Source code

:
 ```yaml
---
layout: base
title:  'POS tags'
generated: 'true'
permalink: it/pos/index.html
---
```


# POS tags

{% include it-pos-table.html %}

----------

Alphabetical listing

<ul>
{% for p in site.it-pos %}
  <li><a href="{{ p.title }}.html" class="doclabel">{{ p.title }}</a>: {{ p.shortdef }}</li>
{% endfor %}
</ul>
- - - - -
## Directions
The reply should consist of the records, reproduced exactly.

## Output of the exercise
Source code

:
 ```yaml
---
layout: base
title:  'POS tags'
generated: 'true'
permalink: it/pos/index.html
---
```


# POS tags

{% include it-pos-table.html %}

----------

Alphabetical listing

<ul>
{% for p in site.it-pos %}
  <li><a href="{{ p.title }}.html" class="doclabel">{{ p.title }}</a>: {{ p.shortdef }}</li>
{% endfor %}
</ul>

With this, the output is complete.